Vegan Summer Pizza


  • 1 pound (16 ounces) homemade or store-bought pizza dough
  • 1 1/2 cups fresh corn kernels (cut from 2 medium ears of corn), divided
  • 2 medium cloves garlic, minced
  • 2 tablespoons olive oil + more for brushing pan and crust
  • 1/4 cup full-fat coconut milk
  • 1/8 teaspoon kosher salt
  • 1/8 teaspoon freshly ground black pepper
  • 1 small white onion, sliced and rings separated
  • 1/2 pint cherry tomatoes or 2 medium ripe tomatoes, sliced thin
  • 1/2 cup fresh basil, torn or cut chiffonade-style


  1. Preheat the oven to 450 degrees Fahrenheit. Brush a large cookie sheet lightly with olive oil or prepare a pizza stone. Roll or pull the dough into an approximately 14-inch diameter circle. Brush entire crust with olive oil.

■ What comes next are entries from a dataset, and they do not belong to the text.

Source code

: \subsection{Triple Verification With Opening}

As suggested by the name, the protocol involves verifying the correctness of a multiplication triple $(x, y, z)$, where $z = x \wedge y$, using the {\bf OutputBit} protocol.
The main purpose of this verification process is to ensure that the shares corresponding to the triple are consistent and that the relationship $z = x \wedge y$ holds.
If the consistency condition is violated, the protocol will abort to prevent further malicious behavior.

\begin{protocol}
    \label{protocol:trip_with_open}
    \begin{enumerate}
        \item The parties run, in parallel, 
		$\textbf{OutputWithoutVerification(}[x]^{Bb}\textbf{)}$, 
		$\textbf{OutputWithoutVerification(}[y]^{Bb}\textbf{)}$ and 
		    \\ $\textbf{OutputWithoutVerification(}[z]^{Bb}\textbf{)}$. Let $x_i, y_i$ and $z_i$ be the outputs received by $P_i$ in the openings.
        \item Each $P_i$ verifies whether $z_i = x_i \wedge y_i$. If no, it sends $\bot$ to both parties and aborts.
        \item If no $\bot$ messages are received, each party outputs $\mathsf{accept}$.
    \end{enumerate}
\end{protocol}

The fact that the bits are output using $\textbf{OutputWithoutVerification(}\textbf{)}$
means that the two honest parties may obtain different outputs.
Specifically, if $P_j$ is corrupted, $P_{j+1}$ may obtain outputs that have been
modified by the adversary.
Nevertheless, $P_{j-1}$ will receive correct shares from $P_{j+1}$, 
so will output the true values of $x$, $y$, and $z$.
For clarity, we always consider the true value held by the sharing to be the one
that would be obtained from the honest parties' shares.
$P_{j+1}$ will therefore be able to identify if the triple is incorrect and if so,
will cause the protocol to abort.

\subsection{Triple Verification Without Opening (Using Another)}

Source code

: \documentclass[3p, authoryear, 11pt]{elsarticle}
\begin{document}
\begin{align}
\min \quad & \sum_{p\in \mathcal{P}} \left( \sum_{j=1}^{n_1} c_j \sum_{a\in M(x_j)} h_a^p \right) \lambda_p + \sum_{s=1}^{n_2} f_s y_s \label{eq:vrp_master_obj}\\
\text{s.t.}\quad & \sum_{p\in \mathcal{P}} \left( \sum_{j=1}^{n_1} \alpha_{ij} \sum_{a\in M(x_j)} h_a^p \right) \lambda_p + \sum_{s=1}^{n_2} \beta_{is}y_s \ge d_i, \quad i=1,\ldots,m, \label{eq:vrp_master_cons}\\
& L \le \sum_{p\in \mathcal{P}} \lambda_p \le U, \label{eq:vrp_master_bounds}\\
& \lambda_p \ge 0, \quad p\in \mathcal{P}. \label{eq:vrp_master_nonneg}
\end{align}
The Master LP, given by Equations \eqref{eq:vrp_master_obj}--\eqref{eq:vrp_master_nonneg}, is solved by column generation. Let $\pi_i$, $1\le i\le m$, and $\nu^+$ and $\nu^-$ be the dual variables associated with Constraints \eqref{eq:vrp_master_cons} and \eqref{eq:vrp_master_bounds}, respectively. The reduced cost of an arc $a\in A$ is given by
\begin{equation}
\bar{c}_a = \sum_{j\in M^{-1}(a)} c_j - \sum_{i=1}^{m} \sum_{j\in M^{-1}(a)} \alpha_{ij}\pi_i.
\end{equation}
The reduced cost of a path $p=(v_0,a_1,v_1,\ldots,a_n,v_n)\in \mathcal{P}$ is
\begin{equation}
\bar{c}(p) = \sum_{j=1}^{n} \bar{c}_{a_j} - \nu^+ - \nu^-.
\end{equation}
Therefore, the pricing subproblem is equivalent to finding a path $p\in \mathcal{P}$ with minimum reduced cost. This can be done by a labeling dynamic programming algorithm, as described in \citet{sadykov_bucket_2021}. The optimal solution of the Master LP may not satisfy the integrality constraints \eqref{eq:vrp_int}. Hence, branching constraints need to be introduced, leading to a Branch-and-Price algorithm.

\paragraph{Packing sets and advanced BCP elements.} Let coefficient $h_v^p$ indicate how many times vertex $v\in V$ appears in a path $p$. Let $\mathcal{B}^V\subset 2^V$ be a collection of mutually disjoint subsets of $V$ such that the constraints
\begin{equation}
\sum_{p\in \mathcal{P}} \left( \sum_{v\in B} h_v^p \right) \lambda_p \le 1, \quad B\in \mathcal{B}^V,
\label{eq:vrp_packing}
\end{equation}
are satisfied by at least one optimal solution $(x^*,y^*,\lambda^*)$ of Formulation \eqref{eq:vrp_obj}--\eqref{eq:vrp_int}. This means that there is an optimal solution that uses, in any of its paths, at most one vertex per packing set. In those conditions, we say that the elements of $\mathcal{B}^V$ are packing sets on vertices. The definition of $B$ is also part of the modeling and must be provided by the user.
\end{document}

  2. Place 1 cup corn, 2 tablespoons olive oil, garlic, coconut milk, 1/8 teaspoon salt, and pepper in the pitcher of a blender or in a food processor fitted with the S-blade. Blend until nearly smooth but with a bit of remaining texture from the corn.
  3. Pour sauce on pizza dough and spread in an even layer, leaving a 1/2-inch border. Layer on the onions, then the tomatoes, and then sprinkle on the remaining corn. Bake until the crust is golden brown and the toppings are bubbly, 8-12 minutes. Remove from oven and top with basil and a couple of pinches of kosher salt, if desired. Slice and serve.